De volta ao Rio, viveu os melhores anos de sua carreira
jornalística e literária. Em 1910, publicou seu único romance, “Ruínas vivas”,
que compõe com os livros de contos “Tapera” (1911) e “Alma bárbara” (1922), a sua
trilogia regionalista, que reflete a poesia dos pampas, buscando no passado as
raízes do seu povo.
Outros grandes momentos de sua carreira se deram em 1912, com a
publicação do ensaio “Machado de Assis (algumas notas sobre o humour)”, e, no
ano seguinte, com a sua entrada na Academia Brasileira de Letras, como o
primeiro rio-grandense a ter ingresso na Casa de Machado de Assis. Por essa
época, era o bibliotecário do “Pedagogium”.
Representou o Rio Grande do Sul na Câmara dos Deputados, no
período legislativo de 1918 a 1921. Embora integrado na representação do
Partido Republicano, a sua atividade parlamentar se fez sentir pela preocupação
com os problemas da educação e cultura.
De 1925 a 1938, residiu em Porto Alegre, com breve incursão ao
Rio, decorrente de sua participação no movimento revolucionário de 1930. Lá
dirigiu o “Museu Júlio de Castilhos”, até se aposentar, e colaborou no “Correio
do Povo”.
Levado por uma inquietação de toda a vida retornou ao Rio, onde
viveu seus últimos anos (1938-1944), escrevendo para o “Correio do Povo” e
frequentando a Academia Brasileira de Letras quando podia.

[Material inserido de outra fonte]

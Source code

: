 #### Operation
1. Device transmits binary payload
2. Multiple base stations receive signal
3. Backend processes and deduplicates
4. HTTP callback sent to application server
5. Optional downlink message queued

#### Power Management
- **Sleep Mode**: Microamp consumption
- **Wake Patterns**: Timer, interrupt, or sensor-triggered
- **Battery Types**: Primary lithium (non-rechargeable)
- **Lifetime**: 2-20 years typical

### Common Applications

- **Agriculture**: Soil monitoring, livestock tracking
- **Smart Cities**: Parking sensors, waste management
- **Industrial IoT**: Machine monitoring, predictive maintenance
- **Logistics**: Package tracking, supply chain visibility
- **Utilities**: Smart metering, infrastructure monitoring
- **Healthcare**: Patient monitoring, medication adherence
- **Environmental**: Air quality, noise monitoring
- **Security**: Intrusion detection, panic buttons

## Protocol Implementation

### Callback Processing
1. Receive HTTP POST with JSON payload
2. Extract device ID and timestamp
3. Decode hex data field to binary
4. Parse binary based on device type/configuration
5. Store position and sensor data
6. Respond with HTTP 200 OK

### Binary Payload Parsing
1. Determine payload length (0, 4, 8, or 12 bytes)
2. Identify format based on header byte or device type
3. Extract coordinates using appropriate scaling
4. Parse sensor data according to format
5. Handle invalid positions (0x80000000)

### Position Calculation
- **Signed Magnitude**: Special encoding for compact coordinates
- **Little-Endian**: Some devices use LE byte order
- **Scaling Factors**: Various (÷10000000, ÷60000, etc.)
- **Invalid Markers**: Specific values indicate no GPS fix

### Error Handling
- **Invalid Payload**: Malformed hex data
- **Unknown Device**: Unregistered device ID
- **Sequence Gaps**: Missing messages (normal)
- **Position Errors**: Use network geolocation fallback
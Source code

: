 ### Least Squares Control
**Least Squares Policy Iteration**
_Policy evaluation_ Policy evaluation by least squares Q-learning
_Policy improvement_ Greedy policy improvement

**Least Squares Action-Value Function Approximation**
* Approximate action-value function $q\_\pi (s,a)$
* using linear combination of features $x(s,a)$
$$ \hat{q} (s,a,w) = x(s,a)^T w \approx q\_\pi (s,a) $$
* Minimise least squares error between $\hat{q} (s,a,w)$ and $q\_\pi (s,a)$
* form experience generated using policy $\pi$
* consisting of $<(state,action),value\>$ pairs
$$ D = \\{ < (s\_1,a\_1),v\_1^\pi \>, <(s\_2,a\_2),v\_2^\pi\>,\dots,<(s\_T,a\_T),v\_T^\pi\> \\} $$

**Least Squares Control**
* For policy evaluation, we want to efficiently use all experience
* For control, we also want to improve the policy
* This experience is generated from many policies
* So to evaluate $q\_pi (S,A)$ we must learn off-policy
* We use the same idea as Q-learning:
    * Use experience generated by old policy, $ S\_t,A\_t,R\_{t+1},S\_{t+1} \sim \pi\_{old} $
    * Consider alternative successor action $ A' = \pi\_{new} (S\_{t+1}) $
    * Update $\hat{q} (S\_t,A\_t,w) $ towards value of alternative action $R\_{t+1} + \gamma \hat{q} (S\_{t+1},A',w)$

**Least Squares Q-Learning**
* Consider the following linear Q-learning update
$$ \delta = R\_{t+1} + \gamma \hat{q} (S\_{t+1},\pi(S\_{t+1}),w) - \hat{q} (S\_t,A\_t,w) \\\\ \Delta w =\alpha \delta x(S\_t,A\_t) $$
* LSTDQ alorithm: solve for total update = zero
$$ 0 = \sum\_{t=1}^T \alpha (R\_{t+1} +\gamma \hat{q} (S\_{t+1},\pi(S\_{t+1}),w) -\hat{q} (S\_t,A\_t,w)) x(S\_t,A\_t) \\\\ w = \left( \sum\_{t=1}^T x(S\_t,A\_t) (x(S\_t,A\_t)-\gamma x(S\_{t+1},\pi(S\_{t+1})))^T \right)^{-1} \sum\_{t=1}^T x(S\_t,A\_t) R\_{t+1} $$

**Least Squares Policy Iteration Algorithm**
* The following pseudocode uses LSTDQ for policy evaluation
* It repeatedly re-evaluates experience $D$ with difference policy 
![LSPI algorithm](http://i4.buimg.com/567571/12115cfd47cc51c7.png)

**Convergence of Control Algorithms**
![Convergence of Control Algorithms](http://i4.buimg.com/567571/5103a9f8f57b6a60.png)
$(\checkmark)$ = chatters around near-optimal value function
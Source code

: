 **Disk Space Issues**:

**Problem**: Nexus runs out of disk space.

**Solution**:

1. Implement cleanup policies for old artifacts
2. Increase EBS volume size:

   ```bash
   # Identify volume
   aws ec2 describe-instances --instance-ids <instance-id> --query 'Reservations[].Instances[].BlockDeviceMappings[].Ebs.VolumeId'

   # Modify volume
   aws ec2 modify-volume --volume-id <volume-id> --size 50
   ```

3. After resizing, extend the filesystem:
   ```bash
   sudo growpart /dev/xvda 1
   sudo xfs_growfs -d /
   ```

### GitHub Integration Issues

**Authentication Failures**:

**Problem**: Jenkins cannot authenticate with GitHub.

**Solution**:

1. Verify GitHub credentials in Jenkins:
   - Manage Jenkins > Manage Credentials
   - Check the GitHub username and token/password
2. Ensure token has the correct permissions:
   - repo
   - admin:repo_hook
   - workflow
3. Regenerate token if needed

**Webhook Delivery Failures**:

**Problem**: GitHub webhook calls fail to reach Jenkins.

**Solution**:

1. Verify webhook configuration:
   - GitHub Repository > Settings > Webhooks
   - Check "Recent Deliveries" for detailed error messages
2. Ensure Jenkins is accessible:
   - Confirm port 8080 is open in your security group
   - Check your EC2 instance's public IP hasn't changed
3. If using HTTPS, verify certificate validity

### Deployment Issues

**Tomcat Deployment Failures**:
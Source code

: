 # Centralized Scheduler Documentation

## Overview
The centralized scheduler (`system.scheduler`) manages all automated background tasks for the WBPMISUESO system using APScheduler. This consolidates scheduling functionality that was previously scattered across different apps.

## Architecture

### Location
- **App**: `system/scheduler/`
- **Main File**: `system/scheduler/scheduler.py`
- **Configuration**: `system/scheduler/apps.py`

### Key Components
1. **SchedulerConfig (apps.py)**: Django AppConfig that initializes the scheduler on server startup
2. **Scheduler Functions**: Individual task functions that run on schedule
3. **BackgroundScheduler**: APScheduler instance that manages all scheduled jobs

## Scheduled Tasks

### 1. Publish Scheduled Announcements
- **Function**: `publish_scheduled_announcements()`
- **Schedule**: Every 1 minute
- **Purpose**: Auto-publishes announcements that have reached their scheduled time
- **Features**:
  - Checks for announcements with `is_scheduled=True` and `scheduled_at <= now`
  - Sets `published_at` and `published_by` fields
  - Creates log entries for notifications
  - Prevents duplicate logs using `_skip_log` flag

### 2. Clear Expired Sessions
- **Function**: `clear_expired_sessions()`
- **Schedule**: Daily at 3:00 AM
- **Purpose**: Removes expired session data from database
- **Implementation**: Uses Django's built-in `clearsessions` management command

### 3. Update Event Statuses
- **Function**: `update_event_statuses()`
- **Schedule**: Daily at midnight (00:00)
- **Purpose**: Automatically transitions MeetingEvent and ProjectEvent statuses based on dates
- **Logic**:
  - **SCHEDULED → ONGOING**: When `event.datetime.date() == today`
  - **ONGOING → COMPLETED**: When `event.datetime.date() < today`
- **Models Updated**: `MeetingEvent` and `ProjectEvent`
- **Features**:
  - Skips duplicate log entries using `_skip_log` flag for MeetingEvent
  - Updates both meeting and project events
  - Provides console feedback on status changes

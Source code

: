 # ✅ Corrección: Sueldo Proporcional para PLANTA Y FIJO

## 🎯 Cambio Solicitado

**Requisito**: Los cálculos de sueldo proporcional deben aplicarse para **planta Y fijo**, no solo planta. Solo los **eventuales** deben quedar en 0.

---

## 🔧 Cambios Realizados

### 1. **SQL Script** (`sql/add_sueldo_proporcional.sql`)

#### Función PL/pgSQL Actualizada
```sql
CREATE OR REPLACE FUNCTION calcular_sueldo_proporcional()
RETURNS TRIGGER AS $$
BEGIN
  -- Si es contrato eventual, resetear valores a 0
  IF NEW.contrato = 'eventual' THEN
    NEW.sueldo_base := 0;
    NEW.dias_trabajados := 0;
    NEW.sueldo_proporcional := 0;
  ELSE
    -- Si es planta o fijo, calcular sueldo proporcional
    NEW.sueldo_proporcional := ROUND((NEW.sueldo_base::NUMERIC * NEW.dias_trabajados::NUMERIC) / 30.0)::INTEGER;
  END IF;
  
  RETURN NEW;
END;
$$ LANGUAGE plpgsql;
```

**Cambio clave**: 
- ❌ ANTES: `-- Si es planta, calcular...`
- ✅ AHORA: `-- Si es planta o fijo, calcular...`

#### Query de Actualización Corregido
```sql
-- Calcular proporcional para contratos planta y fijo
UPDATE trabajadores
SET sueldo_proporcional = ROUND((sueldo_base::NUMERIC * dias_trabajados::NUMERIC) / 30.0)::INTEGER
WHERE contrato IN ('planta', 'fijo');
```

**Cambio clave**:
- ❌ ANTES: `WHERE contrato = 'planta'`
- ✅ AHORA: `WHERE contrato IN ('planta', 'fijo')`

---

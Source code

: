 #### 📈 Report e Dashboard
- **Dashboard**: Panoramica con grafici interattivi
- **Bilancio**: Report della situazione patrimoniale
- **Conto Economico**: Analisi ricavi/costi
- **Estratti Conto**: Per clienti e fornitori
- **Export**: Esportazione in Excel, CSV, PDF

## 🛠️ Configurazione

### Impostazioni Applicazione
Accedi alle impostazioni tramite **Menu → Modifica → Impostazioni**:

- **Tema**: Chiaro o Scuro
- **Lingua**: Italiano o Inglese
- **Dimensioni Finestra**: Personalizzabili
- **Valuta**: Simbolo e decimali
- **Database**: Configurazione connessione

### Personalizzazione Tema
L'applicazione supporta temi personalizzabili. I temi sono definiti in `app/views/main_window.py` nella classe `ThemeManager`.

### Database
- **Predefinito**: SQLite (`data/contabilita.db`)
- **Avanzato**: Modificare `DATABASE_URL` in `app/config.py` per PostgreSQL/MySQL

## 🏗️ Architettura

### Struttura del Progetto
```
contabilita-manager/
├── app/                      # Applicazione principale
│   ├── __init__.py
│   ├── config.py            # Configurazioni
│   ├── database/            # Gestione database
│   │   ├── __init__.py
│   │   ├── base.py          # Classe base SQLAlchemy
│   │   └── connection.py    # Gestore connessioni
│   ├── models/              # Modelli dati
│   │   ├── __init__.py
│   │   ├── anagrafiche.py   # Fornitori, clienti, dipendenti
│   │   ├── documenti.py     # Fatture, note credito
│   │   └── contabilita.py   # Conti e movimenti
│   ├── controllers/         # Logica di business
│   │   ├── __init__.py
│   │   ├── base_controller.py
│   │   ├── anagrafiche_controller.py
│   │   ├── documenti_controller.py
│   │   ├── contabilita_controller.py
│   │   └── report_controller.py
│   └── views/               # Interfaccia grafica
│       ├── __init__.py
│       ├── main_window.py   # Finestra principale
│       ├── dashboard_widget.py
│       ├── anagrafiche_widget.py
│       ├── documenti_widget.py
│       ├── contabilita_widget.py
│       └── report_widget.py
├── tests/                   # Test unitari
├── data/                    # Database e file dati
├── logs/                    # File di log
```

Mas sempre sentindo saudades do Rio Grande, da sua querência. Para
lá voltou, cinco anos após a sua morte, quando seus restos mortais foram
trasladados para o “Panteon Rio-grandense”, em Porto Alegre.
UM EXCELENTE MÉDIUM
O que pouca gente sabe é que Alcides Maya foi bastante exaltado
entre os espíritas, quando tomaram conhecimento de alguns fenômenos por ele
manifestados. Sabe-se que foi excelente médium de efeitos físicos, o que muitas
vezes o deixou em situações desagradáveis junto de amigos.
Alguns dos fatos vividos por Alcides Maya chegavam a ser cômicos.
Vejamos alguns.
Atendendo um pedido de Alcides Maya, o poeta Leal de Souza
mudou-se da rua Senador Vergueiro, onde morava,
para a pensão da rua Buarque de Macedo, 52, endereço do escritor
gabrielense. Maya queixava-se de crises nervosas e dizia necessitar de uma
pessoa amiga ao seu lado.
Logo que ocupou seu quarto na pensão, Leal de Souza sentiu que os
seus cabelos ficaram de pé e ele todo arrepiado. Eram aproximadamente 10 horas
da noite, quando ouviu alguém bater com força na porta de seu quarto. E
despreocupado, Leal disse, cordialmente: "Entre!"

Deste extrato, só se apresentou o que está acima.